Complete guide to network virtualization
There are a number of emerging and proposed standard protocols focused on optimizing the support that data center Ethernet LANs provide for server virtualization. Several of these protocols are aimed at network virtualization via the creation of multiple virtual Ethernet networks that can share a common physical infrastructure in a manner that is somewhat analogous to multiple virtual machines sharing a common physical server.
Most protocols for network virtualization are based on creating virtual network overlays using techniques based on encapsulation and tunneling. The most commonly discussed protocols include VXLAN, NVGRE, STT, and SPB MAC-in-MAC. SPB is already an IEEE standard, while it is likely that only one of the other proposals will achieve IETF standard status, most likely VXLAN.
Traditional network virtualization
The one-to-many virtualization of network entities is not a new concept. The most common examples are VLANs and Virtual Routing and Forwarding (VRF) instances.

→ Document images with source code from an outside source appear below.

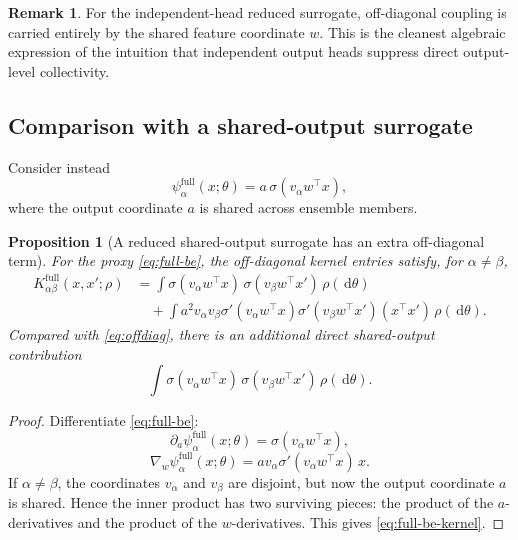 \documentclass[11pt]{article}
\newtheorem{proposition}[theorem]{Proposition}
\theoremstyle{definition}
\newtheorem{remark}[theorem]{Remark}
\newcommand{\dd}{\,\mathrm{d}}
\begin{document}
\begin{remark}
For the independent-head reduced surrogate, off-diagonal coupling is carried entirely by the shared feature coordinate $w$.
This is the cleanest algebraic expression of the intuition that independent output heads suppress direct output-level collectivity.
\end{remark}

\subsection{Comparison with a shared-output surrogate}

Consider instead
\begin{equation}
  \psi_\alpha^{\mathrm{full}}(x;\theta)
  =
  a\, \sigma(v_\alpha w^\top x),
  \label{eq:full-be}
\end{equation}
where the output coordinate $a$ is shared across ensemble members.

\begin{proposition}[A reduced shared-output surrogate has an extra off-diagonal term]
\label{prop:shared-output}
For the proxy \eqref{eq:full-be}, the off-diagonal kernel entries satisfy, for $\alpha\neq\beta$,
\begin{align}
  K^{\mathrm{full}}_{\alpha\beta}(x,x';\rho)
  &=
  \int
  \sigma(v_\alpha w^\top x)\,
  \sigma(v_\beta w^\top x')
  \,\rho(\dd \theta)
  \nonumber\\
  &\quad
  +
  \int
  a^2 v_\alpha v_\beta
  \sigma'(v_\alpha w^\top x)\sigma'(v_\beta w^\top x')
  (x^\top x')
  \,\rho(\dd \theta).
  \label{eq:full-be-kernel}
\end{align}
Compared with \eqref{eq:offdiag}, there is an additional direct shared-output contribution
\[
  \int
  \sigma(v_\alpha w^\top x)\,
  \sigma(v_\beta w^\top x')
  \,\rho(\dd \theta).
\]
\end{proposition}

\begin{proof}
Differentiate \eqref{eq:full-be}:
\[
  \partial_a \psi_\alpha^{\mathrm{full}}(x;\theta)
  =
  \sigma(v_\alpha w^\top x),
\]
\[
  \nabla_w \psi_\alpha^{\mathrm{full}}(x;\theta)
  =
  a v_\alpha \sigma'(v_\alpha w^\top x)\, x.
\]
If $\alpha\neq\beta$, the coordinates $v_\alpha$ and $v_\beta$ are disjoint, but now the output coordinate $a$ is shared.
Hence the inner product has two surviving pieces: the product of the $a$-derivatives and the product of the $w$-derivatives.
This gives \eqref{eq:full-be-kernel}.
\end{proof}
\end{document}
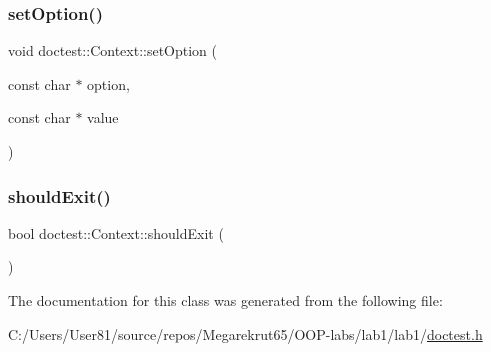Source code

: \subsubsection{\texorpdfstring{set\+Option()}{setOption()}\hspace{0.1cm}{\footnotesize\ttfamily [2/2]}}
{\footnotesize\ttfamily void doctest\+::\+Context\+::set\+Option (\begin{DoxyParamCaption}\item[{const char $\ast$}]{option,  }\item[{const char $\ast$}]{value }\end{DoxyParamCaption})}

\mbox{\label{classdoctest_1_1_context_a219b10301380b81c84c0824a6876d9aa}} 
\subsubsection{\texorpdfstring{should\+Exit()}{shouldExit()}}
{\footnotesize\ttfamily bool doctest\+::\+Context\+::should\+Exit (\begin{DoxyParamCaption}{ }\end{DoxyParamCaption})}



The documentation for this class was generated from the following file\+:\begin{DoxyCompactItemize}
\item 
C\+:/\+Users/\+User81/source/repos/\+Megarekrut65/\+O\+O\+P-\/labs/lab1/lab1/\mbox{\hyperlink{doctest_8h}{doctest.\+h}}\end{DoxyCompactItemize}
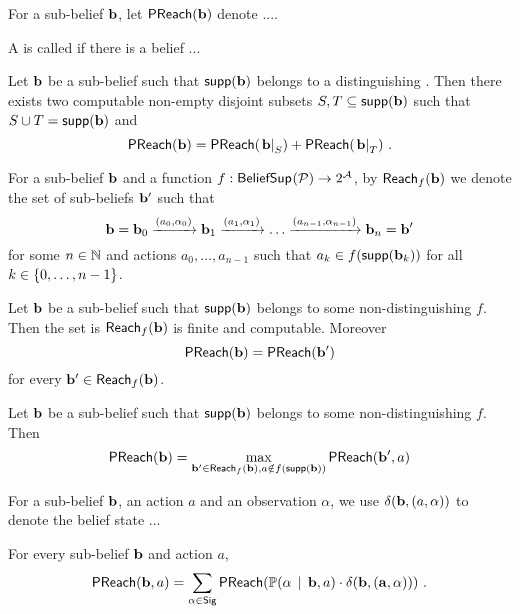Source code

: %
\begin{definition}
For a sub-belief $\mathbf{b}$,
let $\mathsf{PReach}(\mathbf{b})$ denote ....
\end{definition}
%
\begin{definition}
    A \adscc{} is called  if there is a belief ...
\end{definition}
%
\begin{lemma}
Let $\mathbf{b}$ be a sub-belief such that $\mathsf{supp}(\mathbf{b})$ belongs to a distinguishing \adscc{}.
Then there exists two computable non-empty disjoint subsets $S,T\subseteq \mathsf{supp}(\mathbf{b})$ such that $S\cup T = \mathsf{supp}(\mathbf{b})$ and
\[
\mathsf{PReach}(\mathbf{b}) =
\mathsf{PReach}(\left.\mathbf{b}\right|_{S}) +
\mathsf{PReach}(\left.\mathbf{b}\right|_{T}) \ .
\]
\end{lemma}
%
\begin{notation}
For a sub-belief $\mathbf{b}$ and a function $f : \mathsf{BeliefSup}_{}(\mathcal{P}) \to 2^{\mathcal{A}}$,
by $\mathsf{Reach}_{f}(\mathbf{b})$ we denote the set of sub-beliefs $\mathbf{b}'$ such that
\[
\mathbf{b} =
\mathbf{b}_0 \xrightarrow{(a_0,\alpha_0)}
\mathbf{b}_1 \xrightarrow{(a_1,\alpha_1)}
\dots
\xrightarrow{(a_{n-1},\alpha_{n-1})}
\mathbf{b}_n = \mathbf{b}'
\]
for some $n\in\mathbb{N}$ and actions $a_0,\dots,a_{n-1}$ such that $a_k\in f(\mathsf{supp}(\mathbf{b}_k))$ for all $k\in\left\lbrace 0,\dots,n-1\right\rbrace$.
\end{notation}
%
\begin{lemma}
Let $\mathbf{b}$ be a sub-belief such that $\mathsf{supp}(\mathbf{b})$ belongs to some non-distinguishing \adscc{} $f$.
Then the set is $\mathsf{Reach}_{f}(\mathbf{b})$ is finite and computable.
Moreover
\[
\mathsf{PReach}(\mathbf{b}) = \mathsf{PReach}(\mathbf{b}')
\]
for every $\mathbf{b}' \in \mathsf{Reach}_{f}(\mathbf{b})$.
\end{lemma}
%
\begin{lemma}
Let $\mathbf{b}$ be a sub-belief such that $\mathsf{supp}(\mathbf{b})$ belongs to some non-distinguishing \adscc{} $f$.
Then
\[
\mathsf{PReach}(\mathbf{b}) =
\max_{\mathbf{b}'\in\mathsf{Reach}_{f}(\mathbf{b}),
a\notin f(\mathsf{supp}(\mathbf{b}))}
\mathsf{PReach}(\mathbf{b}',a)
\]
\end{lemma}
%
\begin{notation}
For a sub-belief $\mathbf{b}$, an action $a$ and an observation $\alpha$,
we use $\delta(\mathbf{b},(a,\alpha))$ to denote the belief state ... 
\end{notation}
%
\begin{lemma}
For every sub-belief $\mathbf{b}$ and action $a$,
\[
\mathsf{PReach}(\mathbf{b},a) =
\sum_{\alpha\in\mathsf{Sig}}
\mathsf{PReach}(\mathbb{P}(\alpha\, \mid\, \mathbf{b},a)\cdot\mathbf{\delta(\mathbf{b},(a,\alpha))}) \ .
\]
\end{lemma}
%
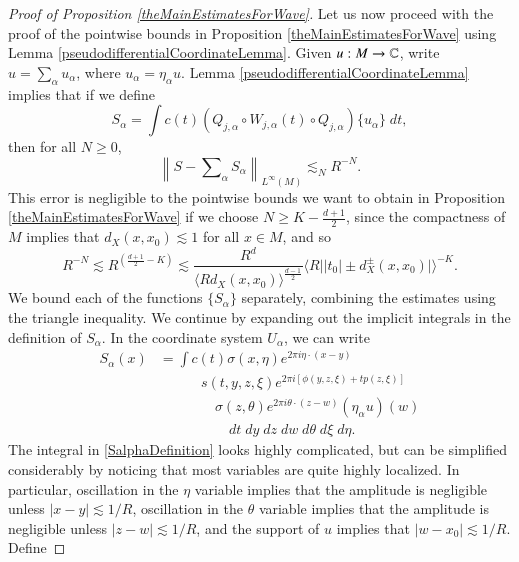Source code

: \begin{proof}[Proof of Proposition \ref{theMainEstimatesForWave}]
Let us now proceed with the proof of the pointwise bounds in Proposition \ref{theMainEstimatesForWave} using Lemma \ref{pseudodifferentialCoordinateLemma}. Given $u: M \to \operatorname{\mathbb{C}}$, write $u = \sum_\alpha u_\alpha$, where $u_\alpha = \eta_\alpha u$. Lemma \ref{pseudodifferentialCoordinateLemma} implies that if we define
%
\begin{equation}
    S_\alpha = \int c(t) (Q_{j,\alpha} \circ W_{j,\alpha}(t) \circ Q_{j,\alpha}) \{ u_\alpha \}\; dt,
\end{equation}
%
then for all $N \geq 0$,
%
\begin{equation} \label{parametrixerrroestimate}
    \left\| S - \textstyle\sum\nolimits_\alpha S_\alpha \right\|_{L^\infty(M)} \lesssim_N R^{-N}.
\end{equation}
%
This error is negligible to the pointwise bounds we want to obtain in Proposition \ref{theMainEstimatesForWave} if we choose $N \geq K - \frac{d+1}{2}$, since the compactness of $M$ implies that $d_X(x,x_0) \lesssim 1$ for all $x \in M$, and so
%
\begin{equation}
    R^{-N} \lesssim R^{\left( \frac{d+1}{2} - K \right)} \lesssim \frac{R^{d}}{\langle R d_X(x,x_0) \rangle^{\frac{d-1}{2}}} \big\langle R \big| |t_0| \pm d_X^\pm(x,x_0) \big| \big\rangle^{-K}.
\end{equation}
%
We bound each of the functions $\{ S_\alpha \}$ separately, combining the estimates using the triangle inequality. We continue by expanding out the implicit integrals in the definition of $S_\alpha$. In the coordinate system $U_\alpha$, we can write
%
\begin{equation} \label{SalphaDefinition}
\begin{split}
    S_\alpha(x) &= \int c(t) \sigma(x,\eta) e^{2 \pi i \eta \cdot (x - y)}\\[-6 pt]
    &\quad\quad\quad s(t,y,z,\xi) e^{2 \pi i [ \phi(y,z,\xi) + t p(z,\xi) ]}\\
    &\quad\quad\quad\quad \sigma(z,\theta) e^{2 \pi i \theta \cdot (z - w)} (\eta_\alpha u)(w)\\
    &\quad\quad\quad\quad\quad dt\; dy\; dz\; dw\; d\theta\; d\xi\; d\eta.
\end{split}
\end{equation}
%
The integral in \eqref{SalphaDefinition} looks highly complicated, but can be simplified considerably by noticing that most variables are quite highly localized. In particular, oscillation in the $\eta$ variable implies that the amplitude is negligible unless $|x - y| \lesssim 1/R$, oscillation in the $\theta$ variable implies that the amplitude is negligible unless $|z - w| \lesssim 1/R$, and the support of $u$ implies that $|w - x_0| \lesssim 1/R$. Define

\end{proof}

VLANs partition the network into as many as 4,094 broadcast domains, as designated by a 12-bit VLAN ID tag in the Ethernet header. VLANs have been a convenient means of isolating different types of traffic that share the same switched LAN infrastructure.
In data centers that make extensive use of server virtualization, the limited number of VLANs can present problems, especially when large number of tenants need to be supported, each requiring multiple VLANs. Extending VLANs across the data center via 802.1Q trunks to support VM mobility adds operational cost and complexity. In data centers based on Layer 2 server-to-server connectivity, large numbers of VMs, each with its own media access control address, can also place a burden on the forwarding tables capacities of Layer 2 switches.
VRF is a form of Layer 3 network virtualization in which a physical router supports multiple virtual router instances, each running its own routing protocol instance and maintaining its own forwarding table.
Unlike VLANs, VRF does not use a tag in the packet header to designate the specific VRF to which a packet belongs. The appropriate VRF is derived at each hop based both on the incoming interface and on information in the frame. An additional requirement is that each intermediate router on the end-to-end path followed by a packet needs to be configured with a VRF instance that can forward that packet.
Network Virtualization with Overlays
Because of the shortcomings of the traditional VLAN or VRF models, a number of new techniques for creating virtual networks have recently emerged. Most are based on the use of encapsulation and tunneling to construct multiple virtual network topologies overlaid on a common physical network.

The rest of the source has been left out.